Sebuah tafsir lain atas kondisi sosial masyarakat terlihat dalam cerpen “Bunga” (ditulis oleh Fransisca Delly, Siswi SMAN 1 Kajen). Cerpen ini mengambil kesenjangan antara kota dan desa sebagai latar belakang kisah. Diceritakan seorang bunga desa yang disebut dengan nama Bunga, baru saja pulang dari kota dengan membawa seorang gadis kecil. Orang-orang desa yang berprasangka buruk menyangka gadis kecil itu adalah anak haram Bunga hasil hubungan gelapnya di kota. Pergunjingan dan kecurigaan pun cepat meluas, sampai akhirnya Bunga dibakar hidup-hidup di rumahnya karena dianggap aib bagi warga desa, tanpa bisa melakukan penjelasan siapakah sebenarnya gadis yang dibawanya dari kota. Terlihat pengarang melakukan semacam stereotipikasi terhadap masyarakat desa yang dianggapnya sebagai sebuah masyarakat barbar, tidak mengerti hukum, mudah termakan oleh fitnah dan hasutan, berpikir sempit dan berperilaku anarki. Pertentangan antara desa dan kota terlihat dari cara pandang masyarakat desa yang menganggap bahwa apa yang dibawa Bunga dari kota –gadis kecil- adalah sesuatu yang didapat dengan cara yang kotor. Desa kurang bisa memahami bahwa banyak kemungkinan yang bisa terjadi di kota. Saya curiga, jangan-jangan pengarang telah termakan modernisme kota sehingga melupakan nilai-nilai tradisional desa, di mana selalu ada kemungkinan dialog dan komunikasi antar warga dalam suasana yang lebih akrab dan guyub daripada di kota, yang secara umum telah diketahui bahwa individualisme dan hedonisme telah semakin marak.

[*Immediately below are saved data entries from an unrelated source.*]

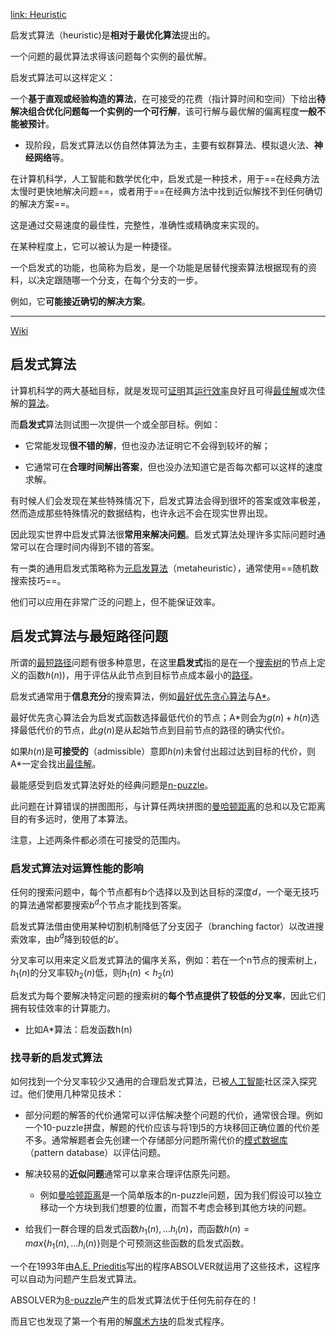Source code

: [link: Heuristic](https://easyai.tech/ai-definition/heuristic/)

启发式算法（heuristic)是**相对于最优化算法**提出的。

一个问题的最优算法求得该问题每个实例的最优解。



启发式算法可以这样定义：

一个**基于直观或经验构造的算法**，在可接受的花费（指计算时间和空间）下给出**待解决组合优化问题每一个实例的一个可行解**，该可行解与最优解的偏离程度**一般不能被预计**。

- 现阶段，启发式算法以仿自然体算法为主，主要有蚁群算法、模拟退火法、**神经网络**等。





在计算机科学，人工智能和数学优化中，启发式是一种技术，用于==在经典方法太慢时更快地解决问题==，或者用于==在经典方法中找到近似解找不到任何确切的解决方案==。

这是通过交易速度的最佳性，完整性，准确性或精确度来实现的。

在某种程度上，它可以被认为是一种捷径。

一个启发式的功能，也简称为启发，是一个功能是居替代搜索算法根据现有的资料，以决定跟随哪一个分支，在每个分支的一步。

例如，它**可能接近确切的解决方案**。



---

[Wiki](https://zh.wikipedia.org/wiki/%E5%90%AF%E5%8F%91%E5%BC%8F%E7%AE%97%E6%B3%95)

## 启发式算法

计算机科学的两大基础目标，就是发现可[证明](https://zh.wikipedia.org/wiki/證明)其[运行效率](https://zh.wikipedia.org/wiki/執行期)良好且可得[最佳解](https://zh.wikipedia.org/wiki/最优化)或次佳解的[算法](https://zh.wikipedia.org/wiki/演算法)。

而**启发式**算法则试图一次提供一个或全部目标。例如：

- 它常能发现**很不错的解**，但也没办法证明它不会得到较坏的解；

- 它通常可在**合理时间解出答案**，但也没办法知道它是否每次都可以这样的速度求解。

有时候人们会发现在某些特殊情况下，启发式算法会得到很坏的答案或效率极差，然而造成那些特殊情况的数据结构，也许永远不会在现实世界出现。

因此现实世界中启发式算法很**常用来解决问题**。启发式算法处理许多实际问题时通常可以在合理时间内得到不错的答案。

有一类的通用启发式策略称为[元启发算法](https://zh.wikipedia.org/wiki/元启发算法)（metaheuristic），通常使用==随机数搜索技巧==。

他们可以应用在非常广泛的问题上，但不能保证效率。



## 启发式算法与最短路径问题

所谓的[最短路径](https://zh.wikipedia.org/wiki/最短路径)问题有很多种意思，在这里**启发式**指的是在一个[搜索树](https://zh.wikipedia.org/wiki/树的遍历)的节点上定义的函数$h(n)$)，用于评估从此节点到目标节点成本最小的[路径](https://zh.wikipedia.org/wiki/路徑)。

启发式通常用于**信息充分**的搜索算法，例如[最好优先](https://zh.wikipedia.org/w/index.php?title=最好优先&action=edit&redlink=1)[贪心算法](https://zh.wikipedia.org/wiki/貪婪演算法)与[A*](https://zh.wikipedia.org/wiki/A*)。

最好优先贪心算法会为启发式函数选择最低代价的节点；A\*则会为$g(n)+h(n)$选择最低代价的节点，此$g(n)$是从起始节点到目前节点的路径的确实代价。

如果$h(n)$是**可接受的**（admissible）意即$h(n)$未曾付出超过达到目标的代价，则A*一定会找出[最佳解](https://zh.wikipedia.org/wiki/最佳化)。



最能感受到启发式算法好处的经典问题是[n-puzzle](https://zh.wikipedia.org/wiki/N-puzzle)。

此问题在计算错误的拼图图形，与计算任两块拼图的[曼哈顿距离](https://zh.wikipedia.org/wiki/曼哈頓距離)的总和以及它距离目的有多远时，使用了本算法。

注意，上述两条件都必须在可接受的范围内。





### 启发式算法对运算性能的影响

任何的搜索问题中，每个节点都有$b$个选择以及到达目标的深度$d$，一个毫无技巧的算法通常都要搜索$b^d$个节点才能找到答案。

启发式算法借由使用某种切割机制降低了分支因子（branching factor）以改进搜索效率，由$b^d$降到较低的$b'$。

分叉率可以用来定义启发式算法的偏序关系，例如：若在一个n节点的搜索树上，$h_1(n)$的分叉率较$h_2(n)$低，则$h_1(n) < h_2(n)$

启发式为每个要解决特定问题的搜索树的**每个节点提供了较低的分叉率**，因此它们拥有较佳效率的计算能力。

- 比如A*算法：启发函数h(n)



### 找寻新的启发式算法

如何找到一个分叉率较少又通用的合理启发式算法，已被[人工智能](https://zh.wikipedia.org/wiki/人工智慧)社区深入探究过。他们使用几种常见技术：

- 部分问题的解答的代价通常可以评估解决整个问题的代价，通常很合理。例如一个10-puzzle拼盘，解题的代价应该与将1到5的方块移回正确位置的代价差不多。通常解题者会先创建一个存储部分问题所需代价的[模式数据库](https://zh.wikipedia.org/w/index.php?title=模式資料庫&action=edit&redlink=1)（pattern database）以评估问题。

- 解决较易的**近似问题**通常可以拿来合理评估原先问题。
  - 例如[曼哈顿距离](https://zh.wikipedia.org/wiki/曼哈頓距離)是一个简单版本的n-puzzle问题，因为我们假设可以独立移动一个方块到我们想要的位置，而暂不考虑会移到其他方块的问题。

- 给我们一群合理的启发式函数$h_1(n),...h_i(n)$，而函数$h(n) = max\{h_1(n),...h_i(n) \}$则是个可预测这些函数的启发式函数。

一个在1993年由[A.E. Prieditis](https://zh.wikipedia.org/w/index.php?title=A.E._Prieditis&action=edit&redlink=1)写出的程序ABSOLVER就运用了这些技术，这程序可以自动为问题产生启发式算法。

ABSOLVER为[8-puzzle](https://zh.wikipedia.org/wiki/N-puzzle)产生的启发式算法优于任何先前存在的！

而且它也发现了第一个有用的解[魔术方块](https://zh.wikipedia.org/wiki/魔術方塊)的启发式程序。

Membaca puisi-puisi di dalam bunga rampai ini, tidak ada tawaran sesuatu yang baru dan menarik, sama dengan puisi-puisi remaja kebanyakan. Tema-tema cinta, perasaan, dan pemandangan alam menjadi sesuatu yang diulang-ulang lewat reka kata-kata tanpa mengundang perenungan makna yang lebih mendalam. Secara bentuk, sebagian besar puisi yang terdapat dalam buku ini masih terikat pada tradisi puisi lama. Pengarang menggunakan bentuk kuatrin –empat baris dalam satu bait- dengan kepatuhan rima. Terhitung sebanyak 6 dari 8 puisi yang ditulis oleh pengarang yang masih siswa SMP menggunakan bentuk 3 kuatrin dalam puisinya. Bisa jadi karena mereka sangat terpengaruh dengan pengajaran puisi yang didapat di sekolah dan sama sekali buta dengan puisi-puisi lain di luar apa
yang diajarkan di sekolah. Hal ini mungkin saja terjadi karena keterbatasan akses terhadap buku-buku atau majalah sastra di sekolah-sekolah daerah, atau karena memang pengajaran di sekolah yang tidak merangsang siswa untuk membaca buku-buku di luar buku pelajaran. Beberapa pengarang yang siswa SMA pun menggunakan bentuk yang sama dalam puisi mereka.
KUKIRIM RINDU
Kukirim puisi ini lewat angin
Yang menyanyikan rindu padamu
Membaca gelombang menjala bulan
Mengail harap mengusir cemas
Barangkali lewat puisi ini
Rindu kulunasi
Mencari kepingan bintang
Yang jatuh di padang ilalang
Memetik bunga di padang jiwa
Merangkai rindu jadi mutiara
Kupersembahkan untukmu
Atas nama Tuhan
Kuingin berbagi sepotong cinta lewat tatapanmu
Di mana rindu berguguran menjelma kupu-kupu
Dari salah satu puisi yang ditulis oleh Eliza Ayu Febriani, siswi SMAN 1 Kedungwuni, terlihat jelas bahwa ekplorasi tema, pilihan kata serta pencitraan masih biasa-biasa saja, bahkan sangat umum. Barangkali sudah tidak terhitung lagi aku-lirik yang “mengirim puisi lewat angin”, atau puisi-puisi cinta yang menggunakan kalimat “merangkai rindu jadi mutiara”, atau “rindu yang menjelma kupu-kupu”. Barangkali yang menarik dalam puisi di atas adalah si Aku-lirik yang menganggap rindu sebagai beban, sebagai hutang kepada yang dirindu, sehingga harus dilunasi, meskipun lewat puisi. Akan tetapi, menjadi agak bertentangan dengan bait terakhir, di mana persembahan atas nama Tuhan haruslah dengan penuh kerelaan tanpa beban, tanpa menganggapnya sebagai hutang.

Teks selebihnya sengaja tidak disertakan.